I look at Liam, who's come up behind me, his hand finding the small of my back. He has that quiet smile on his face, the one that's just for me, the one that says I'm proud of you without needing words.

"A celebration sounds good," I say.

That night, we sit around the fire pit behind the cabin. The flames crackle and spit, sending sparks up into the dark sky. Marcus passes around bowls of chili, and Jenna pours wine into mismatched cups, and Rebecca tells a story about a guy she dated who tried to propose on the second date.

I sit between Liam's legs, my back against his chest, his arms wrapped around my waist. The fire warms my face, and the key is in my pocket, and I feel like I'm exactly where I'm supposed to be.

At some point, Jenna catches my eye across the fire. She raises her cup, a silent toast, and I raise mine back.

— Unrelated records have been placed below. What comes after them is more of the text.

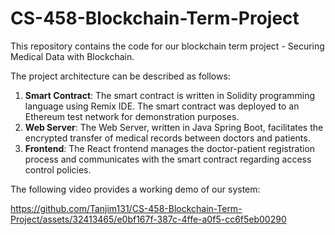 # CS-458-Blockchain-Term-Project

This repository contains the code for our blockchain term project - Securing Medical Data with Blockchain.

The project architecture can be described as follows:

1. **Smart Contract**: The smart contract is written in Solidity programming language using Remix IDE. The smart contract was deployed to an Ethereum test network for demonstration purposes.
2. **Web Server**: The Web Server, written in Java Spring Boot, facilitates the encrypted transfer of medical records between doctors and patients.
3. **Frontend**: The React frontend manages the doctor-patient registration process and communicates with the smart contract regarding access control policies.

The following video provides a working demo of our system:

https://github.com/Tanjim131/CS-458-Blockchain-Term-Project/assets/32413465/e0bf167f-387c-4ffe-a0f5-cc6f5eb00290

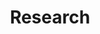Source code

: ---
layout: work
title: Research
slug: /Research
pubs:
  - title: PHA
    description: <strong>Find and Replace&#58; R&D Investment Following the Erosion of Existing Products</strong> [<a href="https://www.dropbox.com/s/mchkrlilba17g54/mnsc.2021.4243.pdf?dl=0" target="_blank">PDF</a>]  [<a href="https://www.dropbox.com/s/4xwwueu9if4jlvf/mnsc.2021.4243.sm1.pdf?dl=0" target="_blank">Online Appendix</a>]  [<a href="https://services.informs.org/dataset/mnsc/download.php?doi=mnsc.2021.4243" target="_blank">Replication Package</a>]
    authors: <a href="https://www.hbs.edu/faculty/Pages/profile.aspx?facId=951435" target="_blank">Joshua L. Krieger</a>, Xuelin Li, and <a href="https://carlsonschool.umn.edu/faculty/richard-thakor" target="_blank">Richard T. Thakor</a> 
    publication: <strong><i>Management Science</i></strong>, 68(9):6552-6571 (September 2022).
    numbering: 1
    abstract: How do innovative firms react when existing products experience negative shocks? We explore this question with detailed project-level data from drug development firms. Using FDA Public Health Advisories as idiosyncratic negative shocks to approved drugs, we examine how drug makers react through investment decisions. Following these shocks, affected firms increase R&D expenditures, driven by a higher likelihood of acquiring external innovations, rather than developing novel projects internally. Such acquisition activities are concentrated in firms with weak research pipelines. We also find that competing developers move resources away from the affected therapeutic areas. Our results show how investments in specialized commercialization capital create path dependencies and alter the direction of R&D investments.
  - title: VCPharm
    description: <strong>Common Ownership and Innovation Efficiency</strong> [<a href="https://papers.ssrn.com/sol3/papers.cfm?abstract_id=3479439" target="_blank">PDF</a>]  [<a href="https://www.dropbox.com/s/jemf5sje5v8rn7v/OnlineAppendix_Li_Liu_Taylor.pdf?dl=0" target="_blank">Online Appendix</a>]
    authors: Xuelin Li, <a href="https://fnce.wharton.upenn.edu/profile/tongl/#awards" target="_blank">Tong Liu</a>, and <a href="http://finance-faculty.wharton.upenn.edu/luket/" target="_blank">Lucian A. Taylor</a>
    publication: <strong><i>Journal of Financial Economics</i></strong>, Volume 147, Issue 3, Pages 475-497 (March 2023).
    numbering: 2
    coverage: Covered by <a href="https://knowledge.wharton.upenn.edu/article/luke-taylor-common-ownership-research/" target="_blank">Knowledge@Wharton</a>
    abstract: How does common ownership affect innovation? We study this question using project-level data on pharmaceutical startups and their venture capital (VC) investors. We find that common ownership leads VCs to hold back projects, withhold funding, and redirect innovation at lagging startups. Effects are stronger where R&D costs are larger, consistent with common owners aiming to cut duplicate costs. Effects are also stronger where technological similarity is greater and preexisting competition is lower, consistent with common owners seeking market power for their surviving projects. Overall, common VC ownership appears to generate social benefits, via improved innovation efficiency, but also social costs.

items:
  - title: MoD
    description: <strong>Merchants of Death&#58; The Effect of Credit Supply Shocks on Hospital Outcomes,</strong> National Bureau of Economic Research No.w28709 [<a href="https://www.dropbox.com/s/zmoxuzx2k8yxvcq/AKLT_Banking.pdf?dl=0" target="_blank">PDF</a>]
    authors: <a href = "https://sites.google.com/site/cyrusaghamolla/home" target="_blank">Cyrus Aghamolla</a>, <a href = "https://carlsonschool.umn.edu/faculty/pinar-karaca-mandic" target="_blank">Pinar Karaca-Mandic</a>, Xuelin Li, and <a href = "https://carlsonschool.umn.edu/faculty/richard-thakor" target="_blank">Richard T. Thakor</a>
    publication: <strong><i>American Economic Review</i></strong>, revise and resubmit.
    numbering: 3
    coverage: Covered by <a href="https://www.bloomberg.com/news/articles/2021-05-18/stress-tests-for-hospital-lenders-mean-more-pain-for-patients" target="_blank">Bloomberg</a><br> - Best Paper Award, 2022 Financial Markets and Corporate Governance Conference
    abstract: This study examines the link between credit supply and hospital health outcomes. Using detailed data on hospitals and the banks that they borrow from, we use bank stress tests as exogenous shocks to credit access for hospitals that have lending relationships with tested banks. We find that affected hospitals shift their operations to increase patient revenues in response to a negative credit shock, but reduce the quality of their care to patients across a variety of measures. In particular, affected hospitals exhibit significantly lower attentiveness in providing timely and effective treatment and procedures and are rated substantially lower in patient satisfaction. This decline in care quality is reflected in health outcomes&#58; affected hospitals experience a significant increase in risk-adjusted, unplanned 30-day readmission rates of recently discharged patients and in risk-adjusted 30-day patient mortality rates. Overall, the results indicate that access to credit can affect the quality of healthcare hospitals deliver, pointing to important spillover effects of credit market frictions on health outcomes.
  - title: telemuni
    description: <strong>Virtual Competition and Cost of Capital&#58; Evidence from Telehealth</strong> [<a href="https://www.dropbox.com/s/km3y72j0ju885dl/CLY_TeleMuni.pdf?dl=0" target="_blank">PDF</a>]
    authors: <a href="https://directory.smeal.psu.edu/kjr15" target="_blank">Kimberly Cornaggia</a>, Xuelin Li, and <a href="https://sites.google.com/view/zihanye/home" target="_blank">Zihan Ye</a>
    publication: <strong><i>Review of Financial Studies</i></strong>, revise and resubmit.
    numbering: 4
    award: Semifinalist for Corporate Finance Best Paper, 2021 FMA Annual Meeting
    abstract: We exploit the staggered implementation of telehealth parity laws to provide causal evidence that virtual competition adversely affects rural U.S. hospitals' financing costs. Using pre-pandemic data, we find that the competition from urban hospitals adopting telehealth services negatively affects rural hospitals' credit ratings, offer yields, and trade prices in the municipal bond market. We identify the channel for these negative effects with hospital financial reports and medical claim data&#58; telehealth services redistribute revenues from rural to urban hospitals, which decrease rural hospital profitability and increase financial distress. Overall, we conclude that virtual competition creates financial distress for rural hospitals.
  - title: Generic
    description: <strong>Paying off the Competition&#58; Market Power and Innovation Incentives,</strong> National Bureau of Economic Research No.w28964 [<a href="https://www.nber.org/papers/w28964" target="_blank">PDF</a>]
    authors: Xuelin Li, and <a href="https://alo.mit.edu/" target="_blank">Andrew W. Lo</a> and <a href="https://carlsonschool.umn.edu/faculty/richard-thakor" target="_blank">Richard T. Thakor</a>
    numbering: 5
    coverage: Covered by <a href="https://voxeu.org/article/how-pay-delay-affects-competition-and-innovation-pharmaceutical-industry" target="_blank">VoxEU</a>
    abstract: How does a firm’s market power in existing products affect its incentives to innovate? We explore this fundamental question using granular project-level and firm-level data from the pharmaceutical industry, focusing on a particular mechanism through which incumbent firms maintain their market power&#58; “reverse payment” or “pay-for-delay” agreements to delay the market entry of competitors. We first show that when firms are unfettered in their use of “pay-for-delay” agreements, they reduce their innovation activities in response to the potential entry of direct competitors. We then examine a legal ruling that subjected these agreements to antitrust litigation, thereby reducing the incentive to enter them. After the ruling, incumbent firms increased their net innovation activities in response to competitive entry. These effects center on firms with products that are more directly affected by competition. However, at the product therapeutic area level, we find a reduction in innovation by new entrants after the ruling in response to increased competition. Overall, these results are consistent with firms having reduced incentives to innovate when they are able to maintain their market power, highlighting a specific channel through which this occurs. 
  - title: Pivot
    description: <strong>Pivots and Prestige&#58; Venture Capital Contracts with Experimentation</strong> [<a href="https://papers.ssrn.com/sol3/papers.cfm?abstract_id=3481301" target="_blank">PDF</a>]
    authors: Xuelin Li, and <a href="https://carlsonschool.umn.edu/faculty/martin-szydlowski" target="_blank">Martin Szydlowski</a>
    publication: <strong><i>American Economic Journal&#58; Micro</i></strong>, reject and resubmit.
    numbering: 6
    abstract: We study venture capital financing with experimentation. An entrepreneur contracts with an investor and has private information about a project, which requires costly experimentation by both parties to succeed. In equilibrium, investors learn about the project from the arrival of exogenous information and from the entrepreneur's contract offers. The optimal contract features vesting and dilution, consistent with empirical evidence. Pivots and prestige projects emerge as signaling devices. Technological progress, which lowers the cost of experimentation or which increases the rate of learning, makes entrepreneurs pivot more aggressively in equilibrium. 
  - title: Hype
    description: <strong>Hype Cycles&#58; Dynamic Information Design with Two Audiences</strong> [<a href="https://papers.ssrn.com/sol3/papers.cfm?abstract_id=3923908" target="_blank">PDF</a>]
    authors: Xuelin Li, <a href="https://carlsonschool.umn.edu/faculty/martin-szydlowski" target="_blank">Martin Szydlowski</a>, and <a href="https://carlsonschool.umn.edu/faculty/fangyuan-yu" target="_blank">Fangyuan Yu</a>
    publication: <strong><i>Journal of the European Economic Association</i></strong>, revise and resubmit.
    numbering: 7
    abstract: We study dynamic Bayesian persuasion in an entry game. A sender publicly reveals information to an adopter and a competitor. When the sender's loss from competition is small, the optimal policy features hype cycles&#58; the sender first exaggerates the value of a technology to attract the adopter, and then reveals negative information to deter the competitor. Otherwise, the optimal policy features caution&#58; the sender first underplays the value of the technology and reveals positive information later. Hype cycles are more severe in stagnant industries and with higher threat of competition, and arise in industries where the adopter's and the competitor's entry decisions are complementary.
  - title: Hype
    description: <strong>Healthcare across Boundaries&#58; Urban-Rural Differences in the Financial and Healthcare Consequences of Telehealth Adoption</strong> [<a href="https://papers.ssrn.com/sol3/papers.cfm?abstract_id=3807577" target="_blank">PDF</a>]
    authors: <a href="https://carlsonschool.umn.edu/faculty/meizi-zhou" target="_blank">Meizi Zhou</a>, Xuelin Li, and <a href="https://www.bu.edu/questrom/profile/gordon-burtch/" target="_blank">Gordon Burtch</a>
    publication: <strong><i>Information Systems Research</i></strong>, revise and resubmit.
    numbering: 8
    award: Best Paper Award, 19th ZEW Conference on the Economics of Information and Communication Technologies
    abstract: We study the impacts of telehealth adoption on geographic competition among urban and rural healthcare providers, and associated quality of care implications. To causally identify these effects, we consider a quasi-natural experiment&#58; states' entry into the Telemedicine Licensure Compact, wherein participating states coordinate to streamline licensing for physicians wishing to provide telehealth services across state lines. We first show that affected physicians receive more state licenses and earn higher Medicare payments, thereby establishing the Compact entry shock's validity and its positive effect on telehealth adoption. We then examine the heterogeneous effects on provider earnings and quality of care across urban and rural areas. We report evidence that urban providers are systematically more likely to respond to the policy change and financially benefit from it by expanding their service scope to a wider geographic market. As urban providers begin to offer their services to rural patients, rural physicians and hospitals experience a decline in patient volumes, and a revenue loss in turn. We subsequently consider parallel impacts on patient quality of care, and we discuss the implications of our results for healthcare providers and government.

progress:
  - title: jmp
    description: <strong>The Race of Unicorns&#58; A Signaling Theory of Private Acquisitions</strong>
    numbering: 1
  - title: ss
    description: <strong>Secret Scouting</strong> <i>with <a href="https://carlsonschool.umn.edu/faculty/fangyuan-yu" target="_blank">Fangyuan Yu</a></i> [<a href="https://papers.ssrn.com/sol3/papers.cfm?abstract_id=3449798" target="_blank">PDF</a>]
    numbering: 2
    award: Best Student Paper Award, 2020 Midwest Finance Association Annual Meeting
---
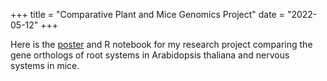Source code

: +++
title = "Comparative Plant and Mice Genomics Project"
date = "2022-05-12"
+++

Here is the [poster](Poster.pptx.pdf) and R notebook for my research project comparing the gene orthologs of root systems in Arabidopsis thaliana and nervous systems in mice. 
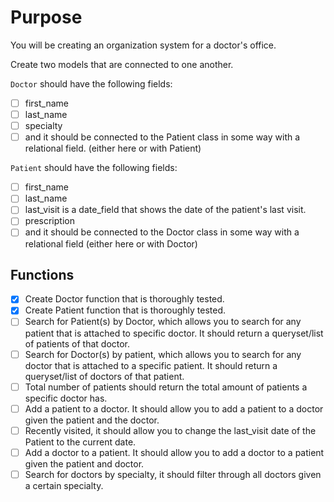 # Purpose

You will be creating an organization system for a doctor's office.

Create two models that are connected to one another.

`Doctor` should have the following fields:

- [ ] first_name
- [ ] last_name
- [ ] specialty
- [ ] and it should be connected to the Patient class in some way with a relational field. (either here or with Patient)

`Patient` should have the following fields:

- [ ] first_name
- [ ] last_name
- [ ] last_visit is a date_field that shows the date of the patient's last visit.
- [ ] prescription
- [ ] and it should be connected to the Doctor class in some way with a relational field (either here or with Doctor)

## Functions

- [x] Create Doctor function that is thoroughly tested.
- [x] Create Patient function that is thoroughly tested.
- [ ] Search for Patient(s) by Doctor, which allows you to search for any patient that is attached to specific doctor. It should return a queryset/list of patients of that doctor.
- [ ] Search for Doctor(s) by patient, which allows you to search for any doctor that is attached to a specific patient. It should return a queryset/list of doctors of that patient.
- [ ] Total number of patients should return the total amount of patients a specific doctor has.
- [ ] Add a patient to a doctor. It should allow you to add a patient to a doctor given the patient and the doctor.
- [ ] Recently visited, it should allow you to change the last_visit date of the Patient to the current date.
- [ ] Add a doctor to a patient. It should allow you to add a doctor to a patient given the patient and doctor.
- [ ] Search for doctors by specialty, it should filter through all doctors given a certain specialty.
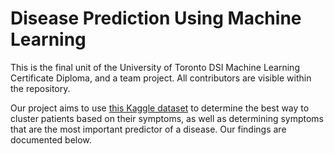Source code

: # Disease Prediction Using Machine Learning

This is the final unit of the University of Toronto DSI Machine Learning Certificate Diploma, and a team project. All contributors are visible within the repository. 

Our project aims to use [this Kaggle dataset](https://www.kaggle.com/datasets/kaushil268/disease-prediction-using-machine-learning) to determine the best way to cluster patients based on their symptoms, as well as determining symptoms that are the most important predictor of a disease. Our findings are documented below. 


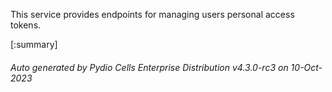 






This service provides endpoints for managing users personal access tokens.

[:summary]

###### Auto generated by Pydio Cells Enterprise Distribution v4.3.0-rc3 on 10-Oct-2023
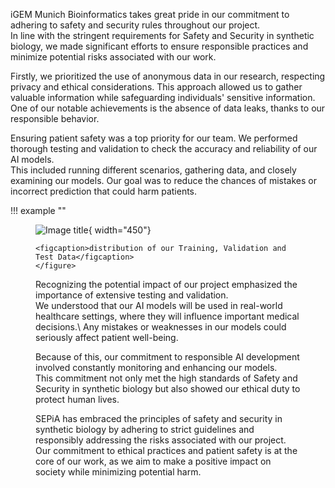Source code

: iGEM Munich Bioinformatics takes great pride in our commitment to adhering to safety and security rules throughout our project.\
In line with the stringent requirements for Safety and Security in synthetic biology, we made significant efforts to ensure responsible practices and minimize potential risks associated with our work.

Firstly, we prioritized the use of anonymous data in our research, respecting privacy and ethical considerations. This approach allowed us to gather valuable information while safeguarding individuals' sensitive information.\
One of our notable achievements is the absence of data leaks, thanks to our responsible behavior.

Ensuring patient safety was a top priority for our team. We performed thorough testing and validation to check the accuracy and reliability of our AI models.\
This included running different scenarios, gathering data, and closely examining our models. Our goal was to reduce the chances of mistakes or incorrect prediction that could harm patients.

!!! example ""
    <figure markdown >
        ![Image title](https://static.igem.wiki/teams/5016/wiki/testing-data-of-our-model.png){ width="450"}
        
    <figcaption>distribution of our Training, Validation and Test Data</figcaption>
    </figure>
Recognizing the potential impact of our project emphasized the importance of extensive testing and validation.\
We understood that our AI models will be used in real-world healthcare settings, where they will influence important medical decisions.\ Any mistakes or weaknesses in our models could seriously affect patient well-being.

Because of this, our commitment to responsible AI development involved constantly monitoring and enhancing our models.\
This commitment not only met the high standards of Safety and Security in synthetic biology but also showed our ethical duty to protect human lives.

SEPiA has embraced the principles of safety and security in synthetic biology by adhering to strict guidelines and responsibly addressing the risks associated with our project.\
Our commitment to ethical practices and patient safety is at the core of our work, as we aim to make a positive impact on society while minimizing potential harm.
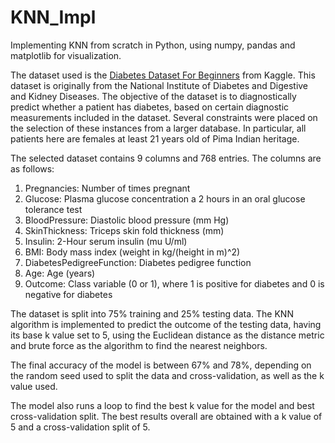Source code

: # KNN_Impl

Implementing KNN from scratch in Python, using numpy, pandas and matplotlib for visualization.

The dataset used is the [Diabetes Dataset For Beginners](https://www.kaggle.com/code/melikedilekci/diabetes-dataset-for-beginners)  from Kaggle. This dataset is originally from the National Institute of Diabetes and Digestive and Kidney Diseases. The objective of the dataset is to diagnostically predict whether a patient has diabetes, based on certain diagnostic measurements included in the dataset. Several constraints were placed on the selection of these instances from a larger database. In particular, all patients here are females at least 21 years old of Pima Indian heritage.

The selected dataset contains 9 columns and 768 entries. The columns are as follows:
1. Pregnancies: Number of times pregnant
2. Glucose: Plasma glucose concentration a 2 hours in an oral glucose tolerance test
3. BloodPressure: Diastolic blood pressure (mm Hg)
4. SkinThickness: Triceps skin fold thickness (mm)
5. Insulin: 2-Hour serum insulin (mu U/ml)
6. BMI: Body mass index (weight in kg/(height in m)^2)
7. DiabetesPedigreeFunction: Diabetes pedigree function
8. Age: Age (years)
9. Outcome: Class variable (0 or 1), where 1 is positive for diabetes and 0 is negative for diabetes

The dataset is split into 75% training and 25% testing data. The KNN algorithm is implemented to predict the outcome of the testing data, having its base k value set to 5, using the Euclidean distance as the distance metric and brute force as the algorithm to find the nearest neighbors.

The final accuracy of the model is between 67% and 78%, depending on the random seed used to split the data and cross-validation, as well as the k value used.

The model also runs a loop to find the best k value for the model and best cross-validation split. The best results overall are obtained with a k value of 5 and a cross-validation split of 5.
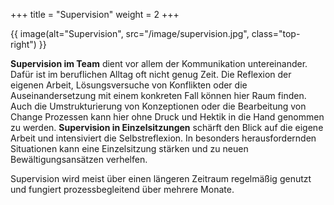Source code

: +++
title = "Supervision"
weight = 2
+++

{{ image(alt="Supervision", src="/image/supervision.jpg", class="top-right") }}

**Supervision im Team** dient vor allem der Kommunikation untereinander. Dafür ist im beruflichen Alltag oft nicht genug Zeit. Die Reflexion der eigenen Arbeit, Lösungsversuche von Konflikten oder die Auseinandersetzung mit einem konkreten Fall können hier Raum finden. Auch die Umstrukturierung von Konzeptionen oder die Bearbeitung von Change Prozessen kann hier ohne Druck und Hektik in die Hand genommen zu werden. **Supervision in Einzelsitzungen** schärft den Blick auf die eigene Arbeit und intensiviert die Selbstreflexion. In besonders herausfordernden Situationen kann eine Einzelsitzung stärken und zu neuen Bewältigungsansätzen verhelfen.

Supervision wird meist über einen längeren Zeitraum regelmäßig genutzt und fungiert prozessbegleitend über mehrere Monate.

Liam presses a kiss to my hair. "You okay?" he murmurs, low enough that only I can hear.

I think about the call. My mother's voice. The invitation to bring him home. The key in my pocket. The future that's no longer something I'm afraid of.

"Yeah," I say, leaning into him. "I'm okay."

I turn the key over in my pocket, the metal smooth and warm, and I think about everything it opens. Not just his apartment. Not just his life.

It opens the door to a version of myself I didn't know I could be—the one who stays. The one who belongs. The one who is brave enough to bring someone home.